RALEIGH. N.C. (WTVD) -- Tuesday afternoon inside City Hall, members of Raleigh's economic development and innovation committee met to discuss ways to increase funding for Raleigh's two HBCU's in Shaw University and St. Augustine's University.
Shaw president Dr. Paulette Dillard and St. Augustine president Dr. Christine Johnson McPhail were present in the meeting Tuesday to hear from leaders how best both universities can receive more funding in an effort to address the financial gap between historically Black colleges and universities and predominately white institutions.
In doing so, the committee, made up of assistant city manager Evan Raleigh, Mayor Mary-Ann Baldwin, and councilwomen Mary Black and Stormie Forte, presented those in attendance with an overview of how Charlotte was able to get $250 million into the coffers of its HBCU -- Johnson C. Smith University.
Charlotte Mayor Vi Lyles' racial equity initiative committed to giving $100 million from the Queen City and secured a commitment of $150 million from the city's private sector.
The $250 million will be used to:
"We certainly don't have $100 million dollars," said Baldwin, who also noted the "stronger" corporate community that Charlotte boasts over Raleigh.
"I want Raleigh to do Raleigh's best at doing this," said Dr. Dillard. "It might not be 250-million. But there is some effort and opportunity that Raleigh can bring. And we want to hear what that can be."
Councilwoman Black suggested the committee and staff members approach the Research Triangle Foundation and the area's research community for funding.
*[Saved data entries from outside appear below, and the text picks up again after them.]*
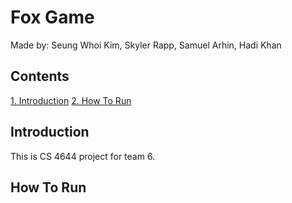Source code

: # Fox Game
Made by: Seung Whoi Kim, Skyler Rapp, Samuel Arhin, Hadi Khan

## Contents
[1. Introduction](#Introduction)
[2. How To Run](#How-To-Run) 

## Introduction
This is CS 4644 project for team 6. 

## How To Run
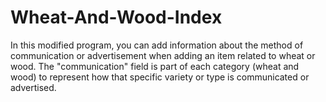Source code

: # Wheat-And-Wood-Index
In this modified program, you can add information about the method of communication or advertisement when adding an item related to wheat or wood. The "communication" field is part of each category (wheat and wood) to represent how that specific variety or type is communicated or advertised.
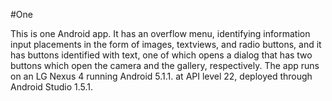 #One

This is one Android app. It has an overflow menu, identifying information input placements in the form of images, textviews, and radio buttons, and it has buttons identified with text, one of which opens a dialog that has two buttons which open the camera and the gallery, respectively. The app runs on an LG Nexus 4 running Android 5.1.1. at API level 22, deployed through Android Studio 1.5.1.

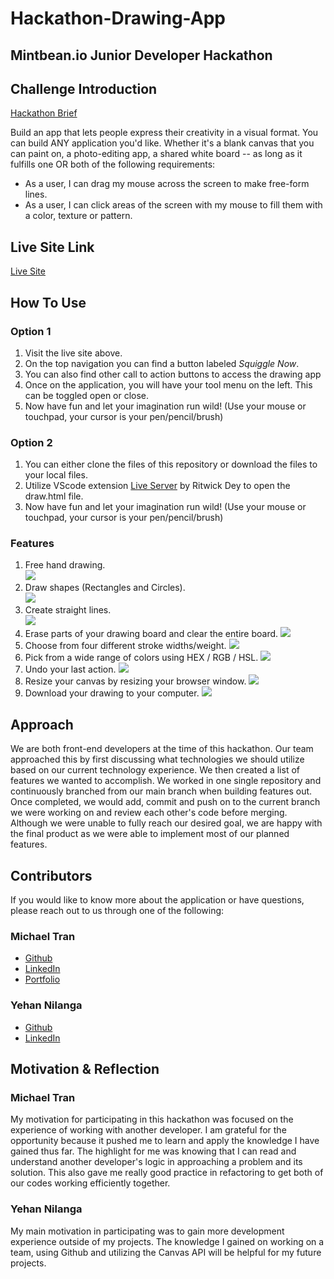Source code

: # Hackathon-Drawing-App

## Mintbean.io Junior Developer Hackathon

## Challenge Introduction

[Hackathon Brief](https://mintbean.io/meets/cfa4fa54-c706-4c51-a04f-671f6686f9fd/resources)

Build an app that lets people express their creativity in a visual format. You can build ANY application you'd like. Whether it's a blank canvas that you can paint on, a photo-editing app, a shared white board -- as long as it fulfills one OR both of the following requirements:

-   As a user, I can drag my mouse across the screen to make free-form lines.
-   As a user, I can click areas of the screen with my mouse to fill them with a color, texture or pattern.

## Live Site Link

[Live Site](https://squiggle-drawing-app.netlify.app/)

## How To Use

### Option 1

1. Visit the live site above.
2. On the top navigation you can find a button labeled _Squiggle Now_.
3. You can also find other call to action buttons to access the drawing app
4. Once on the application, you will have your tool menu on the left. This can be toggled open or close.
5. Now have fun and let your imagination run wild! (Use your mouse or touchpad, your cursor is your pen/pencil/brush)

### Option 2

1. You can either clone the files of this repository or download the files to your local files.
2. Utilize VScode extension [Live Server](https://marketplace.visualstudio.com/items?itemName=ritwickdey.LiveServer) by Ritwick Dey to open the draw.html file.
3. Now have fun and let your imagination run wild! (Use your mouse or touchpad, your cursor is your pen/pencil/brush)

### Features

1. Free hand drawing.  
   ![](./media/gifs/Feature1.gif)
2. Draw shapes (Rectangles and Circles).  
   ![](./media/gifs/Feature2.gif)
3. Create straight lines.  
   ![](./media/gifs/Feature3.gif)
4. Erase parts of your drawing board and clear the entire board.
   ![](./media/gifs/Feature4.gif)
5. Choose from four different stroke widths/weight.
   ![](./media/gifs/Feature5.gif)
6. Pick from a wide range of colors using HEX / RGB / HSL.
   ![](./media/gifs/Feature6.gif)
7. Undo your last action.
   ![](./media/gifs/Feature7.gif)
8. Resize your canvas by resizing your browser window.
   ![](./media/gifs/Feature8.gif)
9. Download your drawing to your computer.
   ![](./media/gifs/Feature9.gif)

## Approach

We are both front-end developers at the time of this hackathon. Our team approached this by first discussing what technologies we should utilize based on our current technology experience. We then created a list of features we wanted to accomplish. We worked in one single repository and continuously branched from our main branch when building features out. Once completed, we would add, commit and push on to the current branch we were working on and review each other's code before merging. Although we were unable to fully reach our desired goal, we are happy with the final product as we were able to implement most of our planned features.

## Contributors

If you would like to know more about the application or have questions, please reach out to us through one of the following:

### Michael Tran

-   [Github](https://github.com/michaelhtran120)
-   [LinkedIn](https://www.linkedin.com/in/michaelhtran120/)
-   [Portfolio](https://www.michaelhtran.com)

### Yehan Nilanga

-   [Github](https://github.com/Yehan20)
-   [LinkedIn](https://www.linkedin.com/in/yehan-nilanga-552b87161/)

## Motivation & Reflection

### Michael Tran

My motivation for participating in this hackathon was focused on the experience of working with another developer. I am grateful for the opportunity because it pushed me to learn and apply the knowledge I have gained thus far. The highlight for me was knowing that I can read and understand another developer's logic in approaching a problem and its solution. This also gave me really good practice in refactoring to get both of our codes working efficiently together.

### Yehan Nilanga

My main motivation in participating was to gain more development experience outside of my projects. The knowledge I gained on working on a team, using Github and utilizing the Canvas API will be helpful for my future projects.
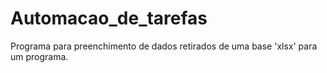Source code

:# Automacao_de_tarefas
Programa para preenchimento de dados retirados de uma base 'xlsx' para um programa.
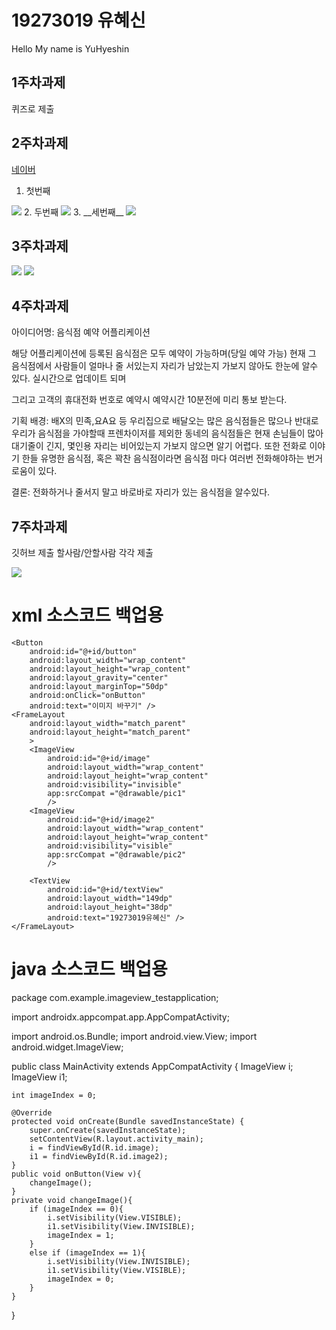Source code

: # 19273019 유혜신
Hello My name is YuHyeshin

## 1주차과제
퀴즈로 제출
 
 ## 2주차과제
  [네이버](https://naver.com "네이버")
  
 1. 첫번째
 <img width="" height="" src="./Png/캡스톤 디자인 과제1.png">
 2. 두번째
 <img width="" height="" src="./Png/캡스톤 디자인 과제1-2.PNG">
 3. __세번째__
 
<img width="" height="" src="./Png/예시용 고양이.png">
 
  ## 3주차과제
<img width="" height="" src="./Png/캡스톤디자인 3주차과제2.png">
<img width="" height="" src="./Png/캡스톤디자인 3주차과제.png">

  ## 4주차과제
   아이디어명: 음식점 예약 어플리케이션
   
   해당 어플리케이션에 등록된 음식점은 모두 예약이 가능하며(당일 예약 가능)
   현재 그 음식점에서 사람들이 얼마나 줄 서있는지 자리가 남았는지 가보지 않아도 한눈에 알수 있다.
   실시간으로 업데이트 되며
   
   그리고 고객의 휴대전화 번호로 예약시 
   예약시간 10분전에 미리 통보 받는다.
   
   기획 배경: 
   배X의 민족,요A요 등 우리집으로 배달오는 많은 음식점들은 많으나
   반대로 우리가 음식점을 가야할때 프렌차이저를 제외한 동네의 음식점들은
   현재 손님들이 많아 대기줄이 긴지, 몇인용 자리는 비어있는지 가보지 않으면 알기 어렵다.
   또한 전화로 이야기 한들 유명한 음식점, 혹은 꽉찬 음식점이라면 음식점 마다 여러번 전화해야하는 번거로움이 있다.
   
   결론: 전화하거나 줄서지 말고 바로바로 자리가 있는 음식점을 알수있다.
   
   ## 7주차과제
   
   깃허브 제출 할사람/안할사람 각각 제출
   
   <img width="" height="" src="./Png/8week.png">
   
   # xml 소스코드 백업용
   <?xml version="1.0" encoding="utf-8"?>
<LinearLayout xmlns:android="http://schemas.android.com/apk/res/android"
    xmlns:app="http://schemas.android.com/apk/res-auto"
    xmlns:tools="http://schemas.android.com/tools"
    android:layout_width="match_parent"
    android:layout_height="match_parent"
    android:orientation="vertical"
    tools:context=".MainActivity">


    <Button
        android:id="@+id/button"
        android:layout_width="wrap_content"
        android:layout_height="wrap_content"
        android:layout_gravity="center"
        android:layout_marginTop="50dp"
        android:onClick="onButton"
        android:text="이미지 바꾸기" />
    <FrameLayout
        android:layout_width="match_parent"
        android:layout_height="match_parent"
        >
        <ImageView
            android:id="@+id/image"
            android:layout_width="wrap_content"
            android:layout_height="wrap_content"
            android:visibility="invisible"
            app:srcCompat ="@drawable/pic1"
            />
        <ImageView
            android:id="@+id/image2"
            android:layout_width="wrap_content"
            android:layout_height="wrap_content"
            android:visibility="visible"
            app:srcCompat ="@drawable/pic2"
            />

        <TextView
            android:id="@+id/textView"
            android:layout_width="149dp"
            android:layout_height="38dp"
            android:text="19273019유혜신" />
    </FrameLayout>
</LinearLayout>

# java 소스코드 백업용
package com.example.imageview_testapplication;

import androidx.appcompat.app.AppCompatActivity;

import android.os.Bundle;
import android.view.View;
import android.widget.ImageView;


public class MainActivity extends AppCompatActivity {
    ImageView i;
    ImageView i1;

    int imageIndex = 0;

    @Override
    protected void onCreate(Bundle savedInstanceState) {
        super.onCreate(savedInstanceState);
        setContentView(R.layout.activity_main);
        i = findViewById(R.id.image);
        i1 = findViewById(R.id.image2);
    }
    public void onButton(View v){
        changeImage();
    }
    private void changeImage(){
        if (imageIndex == 0){
            i.setVisibility(View.VISIBLE);
            i1.setVisibility(View.INVISIBLE);
            imageIndex = 1;
        }
        else if (imageIndex == 1){
            i.setVisibility(View.INVISIBLE);
            i1.setVisibility(View.VISIBLE);
            imageIndex = 0;
        }
    }
}
   
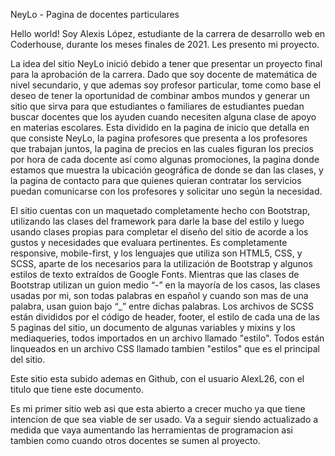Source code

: NeyLo - Pagina de docentes particulares

Hello world! Soy Alexis López, estudiante de la carrera de desarrollo web en Coderhouse, durante los meses finales de 2021. Les presento mi proyecto.

La idea del sitio NeyLo inició debido a tener que presentar un proyecto final para la aprobación de la carrera. Dado que soy docente de matemática de nivel secundario, y que ademas soy profesor particular, tome como base el deseo de tener la oportunidad de combinar ambos mundos y generar un sitio que sirva para que estudiantes o familiares de estudiantes puedan buscar docentes que los ayuden cuando necesiten alguna clase de apoyo en materias escolares. Esta dividido en la pagina de inicio que detalla en que consiste NeyLo, la pagina profesores que presenta a los profesores que trabajan juntos, la pagina de precios en las cuales figuran los precios por hora de cada docente así como algunas promociones, la pagina donde estamos que muestra la ubicación geográfica de donde se dan las clases, y la pagina de contacto para que quienes quieran contratar los servicios puedan comunicarse con los profesores y solicitar uno según la necesidad.

El sitio cuentas con un maquetado completamente hecho con Bootstrap, utilizando las clases del framework para darle la base del estilo y luego usando clases propias para completar el diseño del sitio de acorde a los gustos y necesidades que evaluara pertinentes. Es completamente responsive, mobile-first, y los lenguajes que utiliza son HTML5, CSS, y SCSS, aparte de los necesarios para la utilización de Bootstrap y algunos estilos de texto extraídos de Google Fonts. Mientras que las clases de Bootstrap utilizan un guion medio “-” en la mayoría de los casos, las clases usadas por mi, son todas palabras en español y cuando son mas de una palabra, usan guion bajo “_” entre dichas palabras. Los archivos de SCSS están divididos por el código de header, footer, el estilo de cada una de las 5 paginas del sitio, un documento de algunas variables y mixins y los mediaqueries, todos importados en un archivo llamado "estilo". Todos están linqueados en un archivo CSS llamado tambien "estilos" que es el principal del sitio.

Este sitio esta subido ademas en Github, con el usuario AlexL26, con el titulo que tiene este documento.

Es mi primer sitio web asi que esta abierto a crecer mucho ya que tiene intencion de que sea viable de ser usado. Va a seguir siendo actualizado a medida que vaya aumentando las herramientas de programacion asi tambien como cuando otros docentes se sumen al proyecto.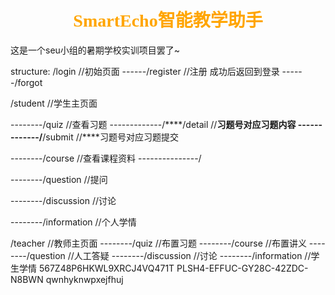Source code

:# <center><font face="宋体" font color=orange>SmartEcho智能教学助手</font>
这是一个seu小组的暑期学校实训项目罢了~

structure:
/login                      //初始页面
------/register             //注册 成功后返回到登录
------/forgot

/student                    //学生主页面

--------/quiz               //查看习题
-------------/****/detail   //****习题号对应习题内容
-------------/****/submit   //****习题号对应习题提交

--------/course             //查看课程资料
---------------/

--------/question           //提问

--------/discussion         //讨论

--------/information        //个人学情

/teacher                    //教师主页面
--------/quiz               //布置习题
--------/course             //布置讲义
--------/question           //人工答疑
--------/discussion         //讨论
--------/information        //学生学情
567Z48P6HKWL9XRCJ4VQ471T
PLSH4-EFFUC-GY28C-42ZDC-N8BWN
qwnhyknwpxejfhuj
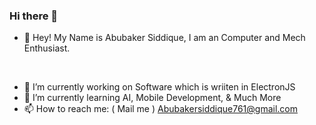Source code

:### Hi there 👋

- 👋 Hey! My Name is Abubaker Siddique, I am an Computer and Mech Enthusiast. 

<br/>

- 🔭 I’m currently working on Software which is wriiten in ElectronJS
- 🌱 I’m currently learning AI, Mobile Development, & Much More
- 📫 How to reach me: ( Mail me ) Abubakersiddique761@gmail.com
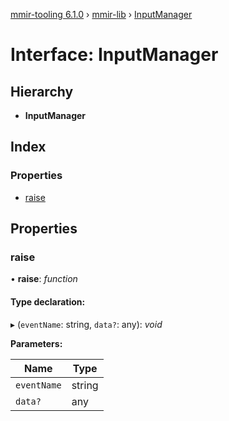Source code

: [mmir-tooling 6.1.0](../README.md) › [mmir-lib](../modules/mmir_lib.md) › [InputManager](mmir_lib.inputmanager.md)

# Interface: InputManager

## Hierarchy

* **InputManager**

## Index

### Properties

* [raise](mmir_lib.inputmanager.md#raise)

## Properties

###  raise

• **raise**: *function*

#### Type declaration:

▸ (`eventName`: string, `data?`: any): *void*

**Parameters:**

Name | Type |
------ | ------ |
`eventName` | string |
`data?` | any |
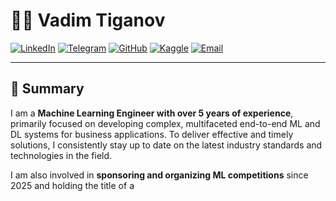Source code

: # 👨‍💻 Vadim Tiganov

[![LinkedIn](https://img.shields.io/badge/LinkedIn-0077B5?style=for-the-badge&logo=linkedin&logoColor=white)](https://www.linkedin.com/in/tiganoviv/)
[![Telegram](https://img.shields.io/badge/Telegram-2CA5E0?style=for-the-badge&logo=telegram&logoColor=white)](https://t.me/tiganoviv)
[![GitHub](https://img.shields.io/badge/GitHub-100000?style=for-the-badge&logo=github&logoColor=white)](https://github.com/tiganoviv)
[![Kaggle](https://img.shields.io/badge/Kaggle-20BEFF?style=for-the-badge&logo=kaggle&logoColor=white)](https://kaggle.com/tiganoviv)
[![Email](https://img.shields.io/badge/Gmail-D14836?style=for-the-badge&logo=gmail&logoColor=white)](mailto:tiganoviv@gmail.com)

---

## 🎯 Summary

I am a **Machine Learning Engineer with over 5 years of experience**, primarily focused on developing complex, multifaceted end-to-end ML and DL systems for business applications. To deliver effective and timely solutions, I consistently stay up to date on the latest industry standards and technologies in the field.

I am also involved in **sponsoring and organizing ML competitions** since 2025 and holding the title of a 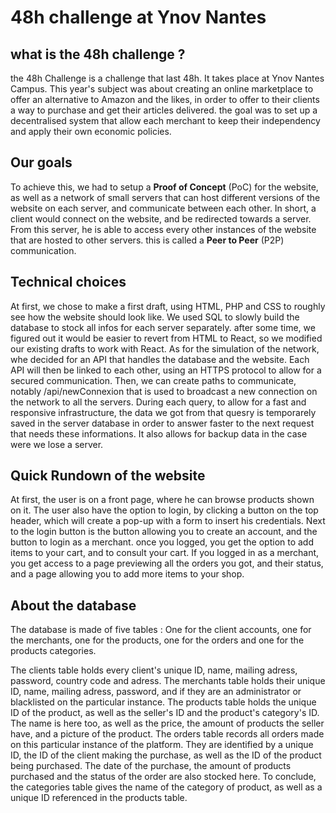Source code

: # 48h challenge at Ynov Nantes

## what is the 48h challenge ? ##

the 48h Challenge is a challenge that last 48h. It takes place at Ynov Nantes Campus.
This year's subject was about creating an online marketplace to offer an alternative to Amazon and the likes, in order to offer to their clients a way to purchase and get their articles delivered. 
the goal was to set up a decentralised system that allow each merchant to keep their independency and apply their own economic policies.

## Our goals ##
To achieve this, we had to setup a **Proof of Concept** (PoC) for the website, as well as a network of small servers that can host different versions of the website on each server, and communicate between each other. 
In short, a client would connect on the website, and be redirected towards a server. From this server, he is able to access every other instances of the website that are hosted to other servers. this is called a **Peer to Peer** (P2P) communication.

## Technical choices ##
At first, we chose to make a first draft, using HTML, PHP and CSS to roughly see how the website should look like.
We used SQL to slowly build the database to stock all infos for each server separately.
after some time, we figured out it would be easier to revert from HTML to React, so we modified our existing drafts to work with React. 
As for the simulation of the network, whe decided for an API that handles the database and the website. Each API will then be linked to each other, using an HTTPS protocol to allow for a secured communication. Then, we can create paths to communicate, notably /api/newConnexion that is used to broadcast a new connection on the network to all the servers. During each query, to allow for a fast and responsive infrastructure, the data we got from that quesry is temporarely saved in the server database in order to answer faster to the next request that needs these informations. It also allows for backup data in the case were we lose a server. 

## Quick Rundown of the website ##
At first, the user is on a front page, where he can browse products shown on it. The user also have the option to login, by clicking a button on the top header, which will create a pop-up with a form to insert his credentials. Next to the login button is the button allowing you to create an account, and the button to login as a merchant. once you logged, you get the option to add items to your cart, and to consult your cart. 
If you logged in as a merchant, you get access to a page previewing all the orders you got, and their status, and a page allowing you to add more items to your shop.

## About the database ##
The database is made of five tables : One for the client accounts, one for the merchants, one for the products, one for the orders and one for the products categories.

The clients table holds every client's unique ID, name, mailing adress, password, country code and adress. 
The merchants table holds their unique ID, name, mailing adress, password, and if they are an administrator or blacklisted on the particular instance.
The products table holds the unique ID of the product, as well as the seller's ID and the product's category's ID. The name is here too, as well as the price, the amount of products the seller have, and a picture of the product. 
The orders table records all orders made on this particular instance of the platform. They are identified by a unique ID, the ID of the client making the purchase, as well as the ID of the product being purchased. The date of the purchase, the amount of products purchased and the status of the order are also stocked here.
To conclude, the categories table gives the name of the category of product, as well as a unique ID referenced in the products table.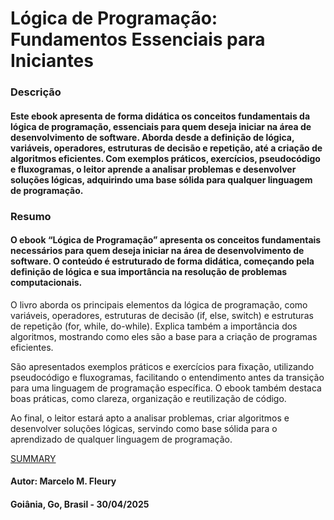 
# Lógica de Programação: Fundamentos Essenciais para Iniciantes


### Descrição 

#### Este ebook apresenta de forma didática os conceitos fundamentais da lógica de programação, essenciais para quem deseja iniciar na área de desenvolvimento de software. Aborda desde a definição de lógica, variáveis, operadores, estruturas de decisão e repetição, até a criação de algoritmos eficientes. Com exemplos práticos, exercícios, pseudocódigo e fluxogramas, o leitor aprende a analisar problemas e desenvolver soluções lógicas, adquirindo uma base sólida para qualquer linguagem de programação.


### Resumo 

#### O ebook “Lógica de Programação” apresenta os conceitos fundamentais necessários para quem deseja iniciar na área de desenvolvimento de software. O conteúdo é estruturado de forma didática, começando pela definição de lógica e sua importância na resolução de problemas computacionais.

O livro aborda os principais elementos da lógica de programação, como variáveis, operadores, estruturas de decisão (if, else, switch) e estruturas de repetição (for, while, do-while). Explica também a importância dos algoritmos, mostrando como eles são a base para a criação de programas eficientes.

São apresentados exemplos práticos e exercícios para fixação, utilizando pseudocódigo e fluxogramas, facilitando o entendimento antes da transição para uma linguagem de programação específica. O ebook também destaca boas práticas, como clareza, organização e reutilização de código.

Ao final, o leitor estará apto a analisar problemas, criar algoritmos e desenvolver soluções lógicas, servindo como base sólida para o aprendizado de qualquer linguagem de programação.


[SUMMARY](./SUMMARY.md)


#### Autor: Marcelo M. Fleury

#### Goiânia, Go, Brasil - 30/04/2025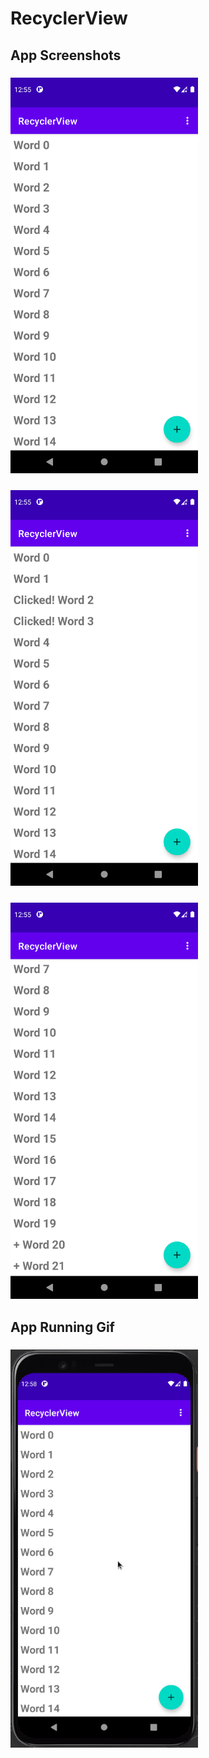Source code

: # RecyclerView


## App Screenshots

### <img src="./initial_screen.png" width=300 />

### <img src="./after_wordItem_click.png" width=300 />

### <img src="./after_fab_click.png" width=300 />


## App Running Gif

### <img src="./recycler_view.gif" width=300 />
"We have an opportunity to help the City of Raleigh deliver this whole idea of their talk of equity and inclusiveness," said Dr. McPhail. "We can be that powerful engine to help democratize some of the inequity that has taken place. And we are crying out for that opportunity to make that happen."
Both presidents want City leaders to urge businesses that when they do business in the City of Raleigh, that means they are also doing business with Shaw and St. Augustine's. Dillard and McPhail, both, would like the City to be a part of the universities just as much as the universities are a part of the City.
"The City has an opportunity to say we're proud of these two HBCUs," Dr. McPhail said. "We can work with them and collaborate with them and develop resources for now and for the future."